> [Provided records]:

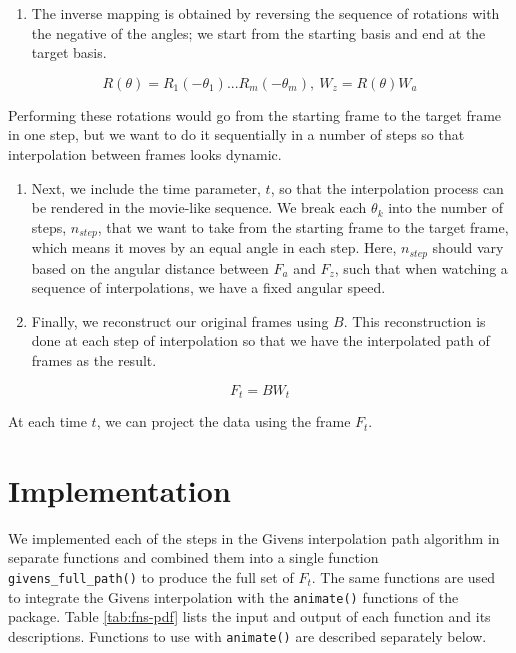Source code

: \begin{enumerate}
\def\labelenumi{\arabic{enumi}.}
\setcounter{enumi}{3}
\tightlist
\item
  The inverse mapping is obtained by reversing the sequence of rotations with the negative of the angles; we start from the starting basis and end at the target basis.
\end{enumerate}

\[R(\theta) = R_1(-\theta_1) ... R_m(-\theta_m), \    W_z = R(\theta)W_a\]

Performing these rotations would go from the starting frame to the target frame in one step, but we want to do it sequentially in a number of steps so that interpolation between frames looks dynamic.

\begin{enumerate}
\def\labelenumi{\arabic{enumi}.}
\setcounter{enumi}{4}
\item
  Next, we include the time parameter, \(t\), so that the interpolation process can be rendered in the movie-like sequence. We break each \(\theta_k\) into the number of steps, \(n_{step}\), that we want to take from the starting frame to the target frame, which means it moves by an equal angle in each step. Here, \(n_{step}\) should vary based on the angular distance between \(F_a\) and \(F_z\), such that when watching a sequence of interpolations, we have a fixed angular speed.
\item
  Finally, we reconstruct our original frames using \(B\). This reconstruction is done at each step of interpolation so that we have the interpolated path of frames as the result.
\end{enumerate}

\[F_t = B  W_t\]

At each time \(t\), we can project the data using the frame \(F_t\).

\section{Implementation}\label{implementation}

We implemented each of the steps in the Givens interpolation path algorithm in separate functions and combined them into a single function \texttt{givens\_full\_path()} to produce the full set of \(F_t\). The same functions are used to integrate the Givens interpolation with the \texttt{animate()} functions of the  package. Table \ref{tab:fns-pdf} lists the input and output of each function and its descriptions. Functions to use with \texttt{animate()} are described separately below.

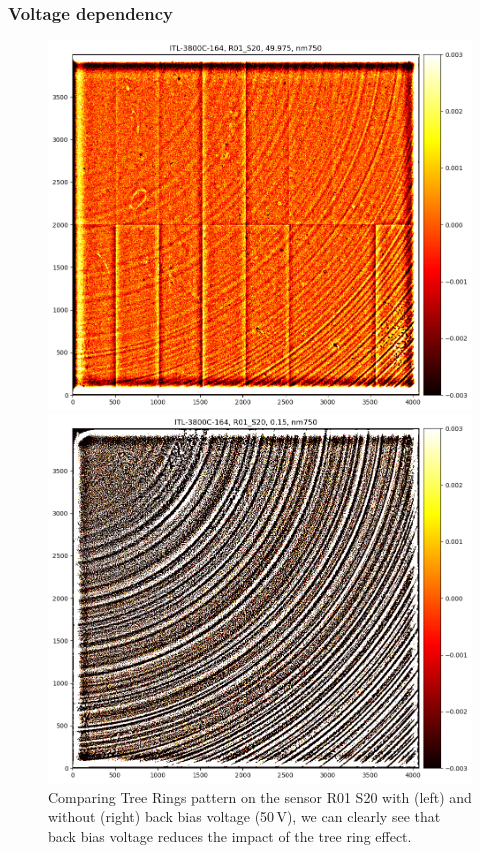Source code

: \subsubsection{Voltage dependency}
\begin{figure}[h]
\centering
\begin{minipage}[b]{0.45\textwidth}
\centering
\includegraphics[width=\textwidth]{figures/R01_S20_wBBV.png}
\end{minipage}
\begin{minipage}[b]{0.45\textwidth}
\centering
\includegraphics[width=\textwidth]{figures/R01_S20_woBBV.png}
\end{minipage}
\caption{Comparing Tree Rings pattern on the sensor R01 S20 with (left) and without (right) back bias voltage (50\,V), we can clearly see that back bias voltage reduces the impact of the tree ring effect.}
\end{figure}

> [Exercise directions]:
Send back every line of the listing exactly. Omit the images.

> [Task output]:
Source code

: \begin{enumerate}
\def\labelenumi{\arabic{enumi}.}
\setcounter{enumi}{3}
\tightlist
\item
  The inverse mapping is obtained by reversing the sequence of rotations with the negative of the angles; we start from the starting basis and end at the target basis.
\end{enumerate}

\[R(\theta) = R_1(-\theta_1) ... R_m(-\theta_m), \    W_z = R(\theta)W_a\]

Performing these rotations would go from the starting frame to the target frame in one step, but we want to do it sequentially in a number of steps so that interpolation between frames looks dynamic.

\begin{enumerate}
\def\labelenumi{\arabic{enumi}.}
\setcounter{enumi}{4}
\item
  Next, we include the time parameter, \(t\), so that the interpolation process can be rendered in the movie-like sequence. We break each \(\theta_k\) into the number of steps, \(n_{step}\), that we want to take from the starting frame to the target frame, which means it moves by an equal angle in each step. Here, \(n_{step}\) should vary based on the angular distance between \(F_a\) and \(F_z\), such that when watching a sequence of interpolations, we have a fixed angular speed.
\item
  Finally, we reconstruct our original frames using \(B\). This reconstruction is done at each step of interpolation so that we have the interpolated path of frames as the result.
\end{enumerate}

\[F_t = B  W_t\]

At each time \(t\), we can project the data using the frame \(F_t\).

\section{Implementation}\label{implementation}

We implemented each of the steps in the Givens interpolation path algorithm in separate functions and combined them into a single function \texttt{givens\_full\_path()} to produce the full set of \(F_t\). The same functions are used to integrate the Givens interpolation with the \texttt{animate()} functions of the  package. Table \ref{tab:fns-pdf} lists the input and output of each function and its descriptions. Functions to use with \texttt{animate()} are described separately below.

Source code

: \subsubsection{Voltage dependency}
\begin{figure}[h]
\centering
\begin{minipage}[b]{0.45\textwidth}
\centering
\includegraphics[width=\textwidth]{figures/R01_S20_wBBV.png}
\end{minipage}
\begin{minipage}[b]{0.45\textwidth}
\centering
\includegraphics[width=\textwidth]{figures/R01_S20_woBBV.png}
\end{minipage}
\caption{Comparing Tree Rings pattern on the sensor R01 S20 with (left) and without (right) back bias voltage (50\,V), we can clearly see that back bias voltage reduces the impact of the tree ring effect.}
\end{figure}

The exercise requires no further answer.